[Source texts of formatted documents]
..........

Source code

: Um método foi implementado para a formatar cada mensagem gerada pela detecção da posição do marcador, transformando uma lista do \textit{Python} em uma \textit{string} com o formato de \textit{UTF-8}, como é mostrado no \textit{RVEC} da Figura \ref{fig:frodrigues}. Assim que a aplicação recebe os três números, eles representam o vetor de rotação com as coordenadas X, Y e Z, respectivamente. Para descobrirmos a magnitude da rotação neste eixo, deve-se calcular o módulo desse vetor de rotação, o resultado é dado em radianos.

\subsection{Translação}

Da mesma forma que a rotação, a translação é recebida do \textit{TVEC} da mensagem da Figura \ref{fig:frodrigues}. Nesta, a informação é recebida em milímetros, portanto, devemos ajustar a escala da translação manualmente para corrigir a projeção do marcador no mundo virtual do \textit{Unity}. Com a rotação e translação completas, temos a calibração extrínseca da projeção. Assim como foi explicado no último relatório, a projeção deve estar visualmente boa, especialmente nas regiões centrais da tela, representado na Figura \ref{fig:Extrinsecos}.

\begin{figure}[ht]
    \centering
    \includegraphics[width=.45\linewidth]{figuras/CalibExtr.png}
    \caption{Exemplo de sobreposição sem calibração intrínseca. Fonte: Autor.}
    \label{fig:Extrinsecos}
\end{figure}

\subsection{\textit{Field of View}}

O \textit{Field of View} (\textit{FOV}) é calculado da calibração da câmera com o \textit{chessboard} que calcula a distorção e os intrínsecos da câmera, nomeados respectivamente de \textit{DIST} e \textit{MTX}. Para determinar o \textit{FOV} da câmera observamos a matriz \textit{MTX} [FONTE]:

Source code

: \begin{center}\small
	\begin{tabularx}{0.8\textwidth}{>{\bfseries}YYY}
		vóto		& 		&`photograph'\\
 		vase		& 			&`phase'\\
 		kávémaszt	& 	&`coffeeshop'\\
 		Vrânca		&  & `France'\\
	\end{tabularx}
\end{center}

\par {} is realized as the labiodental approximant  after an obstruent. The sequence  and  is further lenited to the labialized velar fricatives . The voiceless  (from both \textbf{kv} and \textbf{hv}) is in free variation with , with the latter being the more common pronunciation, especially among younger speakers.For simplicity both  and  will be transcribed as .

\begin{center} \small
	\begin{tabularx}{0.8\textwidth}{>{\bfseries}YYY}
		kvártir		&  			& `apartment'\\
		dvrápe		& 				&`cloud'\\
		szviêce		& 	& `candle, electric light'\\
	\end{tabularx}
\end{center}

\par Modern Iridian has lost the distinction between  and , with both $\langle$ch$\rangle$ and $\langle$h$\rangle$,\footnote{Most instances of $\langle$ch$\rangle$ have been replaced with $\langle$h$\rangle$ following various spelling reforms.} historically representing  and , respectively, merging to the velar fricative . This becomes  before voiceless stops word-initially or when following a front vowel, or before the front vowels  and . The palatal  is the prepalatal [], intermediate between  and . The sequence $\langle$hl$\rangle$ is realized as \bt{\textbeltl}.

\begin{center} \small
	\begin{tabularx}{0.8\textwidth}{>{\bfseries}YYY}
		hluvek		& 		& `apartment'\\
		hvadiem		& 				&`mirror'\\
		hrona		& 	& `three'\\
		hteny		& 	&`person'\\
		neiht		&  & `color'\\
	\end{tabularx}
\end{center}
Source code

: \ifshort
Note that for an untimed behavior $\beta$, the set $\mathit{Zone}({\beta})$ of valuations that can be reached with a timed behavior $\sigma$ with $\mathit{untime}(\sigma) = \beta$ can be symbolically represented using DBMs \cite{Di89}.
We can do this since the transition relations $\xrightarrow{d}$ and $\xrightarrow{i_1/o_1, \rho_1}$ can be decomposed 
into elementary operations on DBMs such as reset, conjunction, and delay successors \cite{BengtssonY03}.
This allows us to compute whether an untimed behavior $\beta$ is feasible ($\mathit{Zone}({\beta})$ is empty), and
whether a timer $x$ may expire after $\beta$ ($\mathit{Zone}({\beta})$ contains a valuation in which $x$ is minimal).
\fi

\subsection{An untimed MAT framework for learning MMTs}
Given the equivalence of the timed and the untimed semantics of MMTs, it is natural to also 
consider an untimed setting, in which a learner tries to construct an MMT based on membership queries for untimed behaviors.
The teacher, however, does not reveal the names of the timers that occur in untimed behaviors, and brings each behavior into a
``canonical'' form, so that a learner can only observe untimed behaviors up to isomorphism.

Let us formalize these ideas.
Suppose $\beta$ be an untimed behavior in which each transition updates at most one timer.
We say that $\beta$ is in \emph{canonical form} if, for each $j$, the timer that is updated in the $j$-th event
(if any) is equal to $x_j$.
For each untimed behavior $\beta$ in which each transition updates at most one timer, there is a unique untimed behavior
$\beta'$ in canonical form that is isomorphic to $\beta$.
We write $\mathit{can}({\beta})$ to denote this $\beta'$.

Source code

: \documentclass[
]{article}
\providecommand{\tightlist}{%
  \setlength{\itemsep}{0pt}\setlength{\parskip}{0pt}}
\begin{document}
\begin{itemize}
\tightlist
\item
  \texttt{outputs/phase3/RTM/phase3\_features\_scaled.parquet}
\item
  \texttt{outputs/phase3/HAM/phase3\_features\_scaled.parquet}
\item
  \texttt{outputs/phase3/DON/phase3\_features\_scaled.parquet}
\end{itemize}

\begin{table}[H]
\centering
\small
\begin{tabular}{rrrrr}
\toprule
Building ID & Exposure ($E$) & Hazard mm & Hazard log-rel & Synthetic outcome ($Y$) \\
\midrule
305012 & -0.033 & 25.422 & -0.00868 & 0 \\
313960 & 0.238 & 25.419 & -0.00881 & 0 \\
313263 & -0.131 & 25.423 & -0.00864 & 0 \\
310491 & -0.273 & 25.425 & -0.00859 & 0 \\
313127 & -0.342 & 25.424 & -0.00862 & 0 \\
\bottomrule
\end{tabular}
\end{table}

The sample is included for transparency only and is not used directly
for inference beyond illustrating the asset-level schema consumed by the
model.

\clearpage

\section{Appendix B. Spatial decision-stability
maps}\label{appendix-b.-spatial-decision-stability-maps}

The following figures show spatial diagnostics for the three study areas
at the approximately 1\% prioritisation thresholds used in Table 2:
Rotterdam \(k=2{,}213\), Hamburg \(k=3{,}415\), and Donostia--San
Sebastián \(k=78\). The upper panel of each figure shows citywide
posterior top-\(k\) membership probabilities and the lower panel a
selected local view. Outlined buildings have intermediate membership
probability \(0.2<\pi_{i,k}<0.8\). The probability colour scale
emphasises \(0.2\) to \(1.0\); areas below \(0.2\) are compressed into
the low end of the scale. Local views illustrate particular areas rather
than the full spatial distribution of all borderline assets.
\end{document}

..........

Copy every line in the records above that contains the word "into".

_RESPONSE TO THIS EXERCISE_.
into elementary operations on DBMs such as reset, conjunction, and delay successors \cite{BengtssonY03}.
The teacher, however, does not reveal the names of the timers that occur in untimed behaviors, and brings each behavior into a
emphasises \(0.2\) to \(1.0\); areas below \(0.2\) are compressed into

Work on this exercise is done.